**EXERCISE**. Read the lines of the data below and retrieve those with "shows".

**DATASET EXTRACT**.
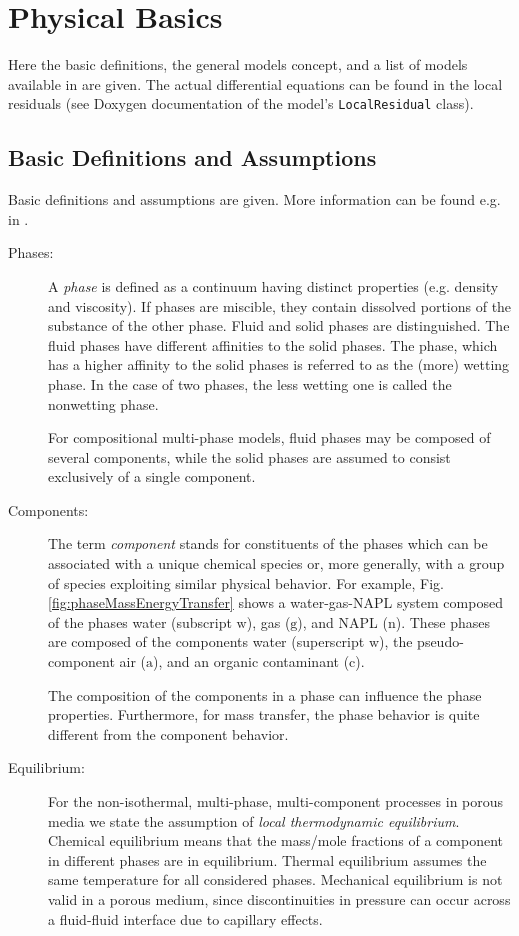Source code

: \section{Physical Basics}
Here the basic definitions, the general models concept, and a list of
models available in \Dumux are given. The actual differential equations
can be found in the local residuals (see Doxygen documentation of the
model's \texttt{LocalResidual} class).

\subsection{Basic Definitions and Assumptions}
Basic definitions and assumptions are given. More information can be found e.g. in \cite{A3:acosta:2006,A3:bielinski:2006}.

\begin{description}
\item[Phases:]
A \emph{phase} is defined as a continuum having distinct properties (e.g. density and viscosity). If phases are miscible, they contain dissolved portions of the substance of the other phase. 
Fluid and solid phases are distinguished. The fluid phases have different affinities to the solid phases. The phase, which has a higher affinity to the solid phases is referred to as the (more) wetting phase. In the case of two phases, the less wetting one is called the nonwetting phase. 

For compositional multi-phase models, fluid phases may be composed of several components, while the solid phases are assumed to consist exclusively of a single component. 

\item[Components:]
The term \emph{component} stands for constituents of the phases which
can be associated with a unique chemical species or, more generally, with
a group of species exploiting similar physical behavior. For example, Fig. \ref{fig:phaseMassEnergyTransfer} shows a water-gas-NAPL system composed of the phases water (subscript
$\text{w}$), gas ($\text{g}$), and NAPL ($\text{n}$). These phases are
composed of the components water (superscript $\text{w}$), the pseudo-component
air ($\text{a}$), and an organic contaminant ($\text{c}$).

The composition of the components in a phase can influence the phase properties. Furthermore, for mass transfer, the phase behavior is quite different from the component behavior.

\item[Equilibrium:]
For the non-isothermal, multi-phase, multi-component processes in porous media
we state the assumption of \emph{local thermodynamic equilibrium}.
Chemical equilibrium means that the mass/mole fractions of a component in
different phases are in equilibrium.
Thermal equilibrium assumes the same temperature for all considered phases.
Mechanical equilibrium is not valid in a porous medium, since discontinuities
in pressure can occur across a fluid-fluid interface due to capillary effects.


\end{description}
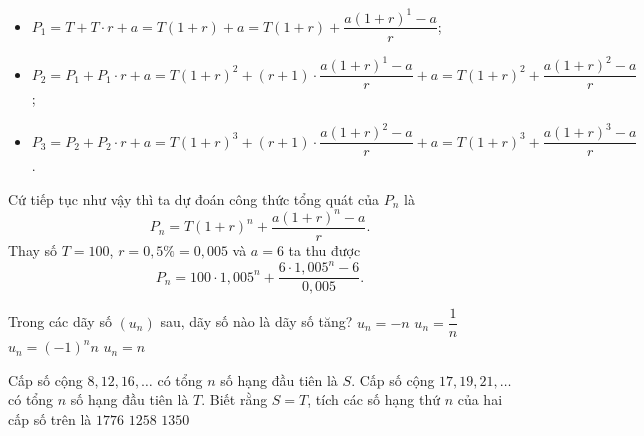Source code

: \begin{ex}
{\begin{enumerate}
\begin{itemize}
                \item $P_1 = T + T\cdot r + a = T(1+r) + a = T(1+r) + \dfrac{a(1+r)^1 - a}{r}$;
                \item $P_2 = P_1 + P_1\cdot r + a = T(1+r)^2 + (r+1)\cdot\dfrac{a(1+r)^1 - a}{r} + a = T(1+r)^2 + \dfrac{a(1+r)^2 - a}{r}$;
                \item $P_3 = P_2 + P_2\cdot r + a = T(1+r)^3 + (r+1)\cdot\dfrac{a(1+r)^2 - a}{r} + a = T(1+r)^3 + \dfrac{a(1+r)^3 - a}{r}$.
            \end{itemize}
            Cứ tiếp tục như vậy thì ta dự đoán công thức tổng quát của $P_n$ là 
            \[
            P_n = T(1+r)^n + \dfrac{a(1+r)^n - a}{r}.
            \]
            Thay số $T = 100$, $r = 0{,}5\% = 0{,}005$ và $a =6$ ta thu được
            \[
            P_n = 100\cdot 1{,}005^n + \dfrac{6\cdot 1{,}005^n - 6}{0{,}005}.
            \]
        \end{enumerate}
    }
\end{ex}

\begin{ex} 
    Trong các dãy số $\left(u_n\right)$ sau, dãy số nào là dãy số tăng?
    \choice
    {$u_n=-n$}
    {$u_n=\dfrac{1}{n}$}
    {$u_n=(-1)^n n$}
    {\True $u_n=n$}
\end{ex}

\begin{ex}
    Cấp số cộng $8, 12,16,\ldots$ có tổng $n$ số hạng đầu tiên là $S$. Cấp số cộng $17, 19, 21,\ldots$ có tổng $n$ số hạng đầu tiên là $T$. Biết rằng $S = T$, tích các số hạng thứ $n$ của hai cấp số trên là
    {$1776$}
    {$1258$}
    {$1350$}
\end{ex}

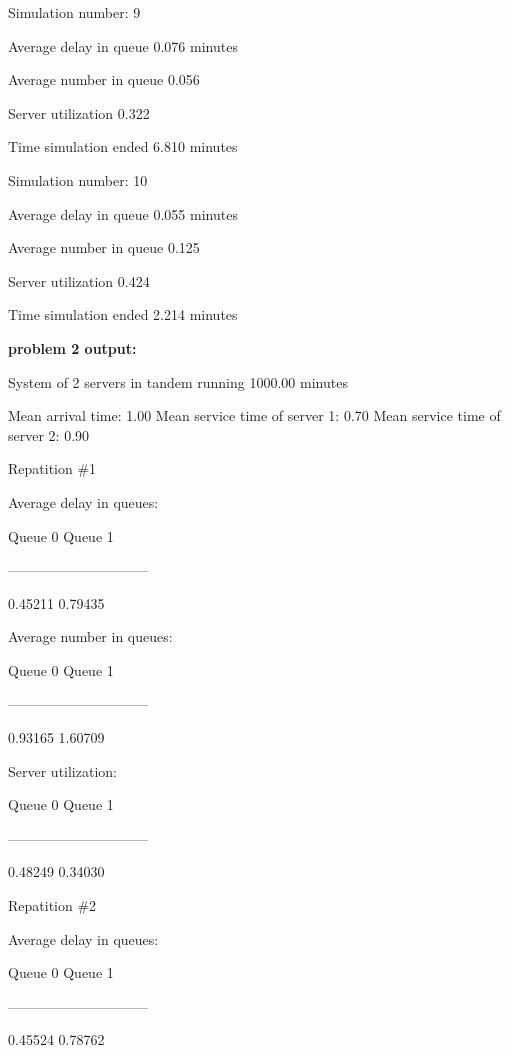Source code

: \documentclass{article}
\begin{document}
Simulation number: 9



Average delay in queue      0.076 minutes

Average number in queue     0.056

Server utilization          0.322

Time simulation ended       6.810 minutes

Simulation number: 10



Average delay in queue      0.055 minutes

Average number in queue     0.125

Server utilization          0.424

Time simulation ended       2.214 minutes


\newpage

\textbf{problem 2 output:}

System of 2 servers in tandem running 1000.00 minutes

Mean arrival time: 1.00
Mean service time of server 1: 0.70
Mean service time of server 2: 0.90


 Repatition \#1



 Average delay in queues:
 
 Queue 0		Queue 1
 
 ------------------------------
 
 0.45211		0.79435
 


 Average number in queues:
 
 Queue 0		Queue 1
 
 ------------------------------
 
 0.93165		1.60709
 


 Server utilization:
 
 Queue 0		Queue 1
 
 ------------------------------
 
0.48249		0.34030		



 Repatition \#2



 Average delay in queues:
 
 Queue 0		Queue 1
 
 ------------------------------
 
 0.45524		0.78762
 
\end{document}
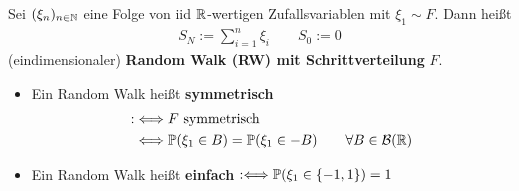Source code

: \begin{defi}\enter %
Sei $(\xi_n)_{n\in\N}$ eine Folge von iid $\R$-wertigen Zufallsvariablen mit $\xi_1\sim F$. Dann heißt
\begin{align*}
S_N:=\sum\limits_{i=1}^n\xi_i\qquad S_0:=0
\end{align*}
(eindimensionaler) \textbf{Random Walk (RW) mit Schrittverteilung} $F$.
\begin{itemize}
\item Ein Random Walk heißt \textbf{symmetrisch}
\begin{align*}
:&\Longleftrightarrow F\text{ symmetrisch}\\
&\Longleftrightarrow\P(\xi_1\in B)=\P(\xi_1\in -B)\qquad\forall B\in\B(\R)
\end{align*}
\item Ein Random Walk heißt \textbf{einfach} 
$\begin{aligned}
	:\Longleftrightarrow\P(\xi_1\in\lbrace-1,1\rbrace)=1
\end{aligned}$
\end{itemize}
\end{defi}

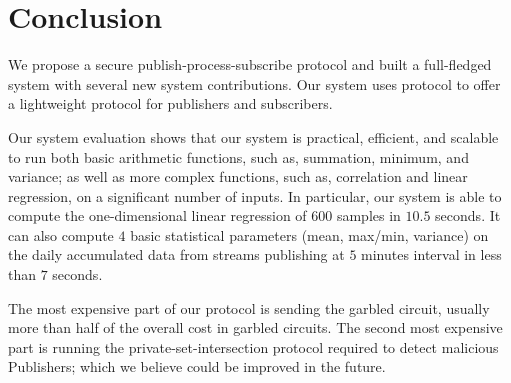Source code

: \section{Conclusion}
\label{sec:conclusion}

We propose a secure publish-process-subscribe protocol and built a full-fledged
system with several new system contributions. Our system uses \MQTT protocol to
offer a lightweight protocol for publishers and subscribers.

Our system evaluation shows that our system is practical, efficient, and
scalable to run both basic arithmetic functions, such as, summation, minimum,
and variance; as well as more complex functions, such as, correlation and
linear regression, on a significant number of inputs. In particular, our system
is able to compute the one-dimensional linear regression of $600$ samples in
$10.5$ seconds. It can also compute $4$ basic statistical parameters (mean,
max/min, variance) on the daily accumulated data from streams publishing at $5$
minutes interval in less than $7$ seconds.

The most expensive part of our protocol is sending the garbled circuit, usually
more than half of the overall cost in garbled circuits.  The second most
expensive part is running the private-set-intersection protocol required to
detect malicious Publishers; which we believe could be improved in the future.

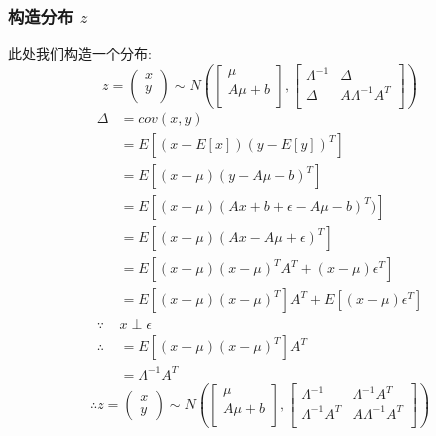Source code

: \documentclass{report}
\begin{document}
\subsubsection{构造分布 $z$}
此处我们构造一个分布:
$$
z = 
\left (
\begin{matrix}
x\\
y\\
\end{matrix}
\right )
\sim N(
\left [
\begin{matrix}
\mu\\
A\mu+b\\
\end{matrix}
\right ],
\left [
\begin{matrix}
\Lambda^{-1}&\Delta\\
\Delta&A\Lambda^{-1} A^T\\
\end{matrix}
\right ]
)
$$
$$
\begin{aligned}
\Delta
&=cov(x,y)\\
&=E[(x-E[x])(y-E[y])^T]\\
&=E[(x-\mu)(y-A\mu - b)^T]\\
&=E[(x-\mu)(Ax+b+ \epsilon -A\mu -b)^T)]\\
&=E[(x-\mu)(Ax-A\mu + \epsilon)^T]\\
&=E[(x-\mu)(x-\mu)^T A^T + (x-\mu)\epsilon^T]\\
&=E[(x-\mu)(x-\mu)^T]A^T + E[(x-\mu)\epsilon^T] \\
\because &x \perp \epsilon\\
\therefore &=E[(x-\mu)(x-\mu)^T]A^T\\
&=\Lambda^{-1}A^T
\end{aligned}
$$
$$
\therefore z=
\left ( \begin{matrix}
x\\y
\end{matrix} \right )
\sim N(
\left [
\begin{matrix}
\mu\\
A\mu+b\\
\end{matrix}
\right ],
\left [
\begin{matrix}
\Lambda^{-1}&\Lambda^{-1}A^T\\
\Lambda^{-1}A^T&A\Lambda^{-1} A^T\\
\end{matrix}
\right ]
)
$$
\end{document}
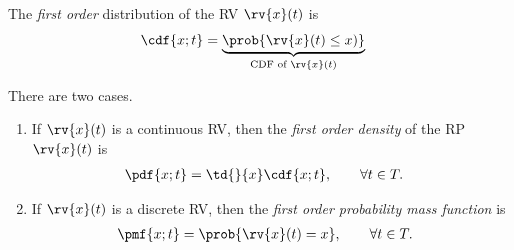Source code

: \begin{mydefinition}
    The \emph{first order} distribution of the RV $\rv{x}(t)$ is  
    \begin{align}
        \cdf{x; t} &= \underbrace{\prob{\rv{x}(t) \leq x)}}_{\text{CDF of } \rv{x}(t)}
    \end{align}
\end{mydefinition}
\begin{mydefinition}
    There are two cases.
    \begin{enumerate}
        \item If $\rv{x}(t)$ is a continuous RV, then the \emph{first order density} of the RP $\rv{x}(t)$ is 
        \begin{align}
            \pdf{x; t} &= \td{}{x}\cdf{x; t}, \qquad \forall t\in T.
        \end{align}
            
        \item If $\rv{x}(t)$ is a discrete RV, then the \emph{first order probability mass function} is
        \begin{align}
            \pmf{x; t} &= \prob{\rv{x}(t) = x}, \qquad \forall t\in T.
        \end{align}
    \end{enumerate}
\end{mydefinition}

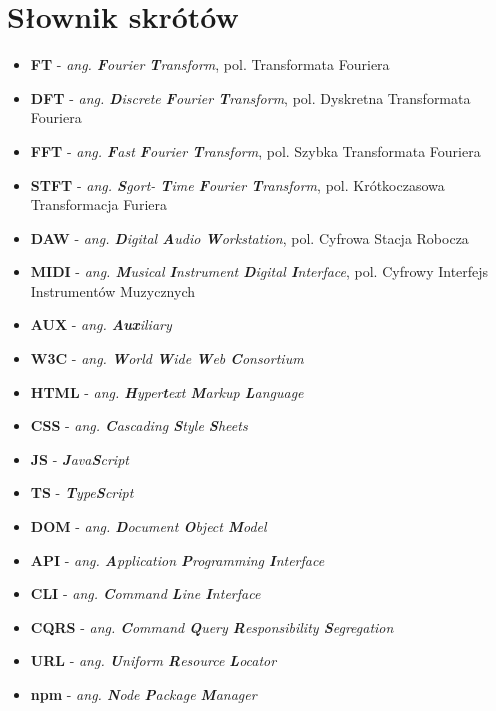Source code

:\documentclass[12pt,a4paper,twoside]{mwart}
\begin{document}
\section{Słownik skrótów}
\begin{itemize}
  \item \textbf{FT} - \textit{ang. \textbf{F}ourier \textbf{T}ransform}, pol. Transformata Fouriera
  \item \textbf{DFT} - \textit{ang. \textbf{D}iscrete \textbf{F}ourier \textbf{T}ransform}, pol. Dyskretna Transformata Fouriera
  \item \textbf{FFT} - \textit{ang. \textbf{F}ast \textbf{F}ourier \textbf{T}ransform}, pol. Szybka Transformata Fouriera
  \item \textbf{STFT} - \textit{ang. \textbf{S}gort- \textbf{T}ime \textbf{F}ourier \textbf{T}ransform}, pol. Krótkoczasowa Transformacja Furiera
  \item \textbf{DAW} - \textit{ang. \textbf{D}igital \textbf{A}udio \textbf{W}orkstation}, pol. Cyfrowa Stacja Robocza 
  \item \textbf{MIDI} - \textit{ang. \textbf{M}usical \textbf{I}nstrument \textbf{D}igital \textbf{I}nterface}, pol. Cyfrowy Interfejs Instrumentów Muzycznych
  \item \textbf{AUX} - \textit{ang. \textbf{Aux}iliary}
  \item \textbf{W3C} - \textit{ang. \textbf{W}orld \textbf{W}ide \textbf{W}eb \textbf{C}onsortium}
  \item \textbf{HTML} - \textit{ang. \textbf{H}yper\textbf{t}ext \textbf{M}arkup \textbf{L}anguage}
  \item \textbf{CSS} - \textit{ang.  \textbf{C}ascading \textbf{S}tyle \textbf{S}heets}
  \item \textbf{JS} - \textit{\textbf{J}ava\textbf{S}cript}
  \item \textbf{TS} - \textit{\textbf{T}ype\textbf{S}cript}
  \item \textbf{DOM} - \textit{ang. \textbf{D}ocument \textbf{O}bject \textbf{M}odel}
  \item \textbf{API} - \textit{ang. \textbf{A}pplication \textbf{P}rogramming \textbf{I}nterface}
  \item \textbf{CLI} - \textit{ang. \textbf{C}ommand \textbf{L}ine \textbf{I}nterface}
  \item \textbf{CQRS} - \textit{ang. \textbf{C}ommand \textbf{Q}uery \textbf{R}esponsibility \textbf{S}egregation}
  \item \textbf{URL} - \textit{ang. \textbf{U}niform \textbf{R}esource \textbf{L}ocator }
  \item \textbf{npm} - \textit{ang. \textbf{N}ode \textbf{P}ackage \textbf{M}anager}

\end{itemize}
\newpage
\setcounter{secnumdepth}{2}
\end{document}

**WRITTEN SOLUTION**.
a group of species exploiting similar physical behavior. For example, Fig. \ref{fig:phaseMassEnergyTransfer} shows a water-gas-NAPL system composed of the phases water (subscript
Our system evaluation shows that our system is practical, efficient, and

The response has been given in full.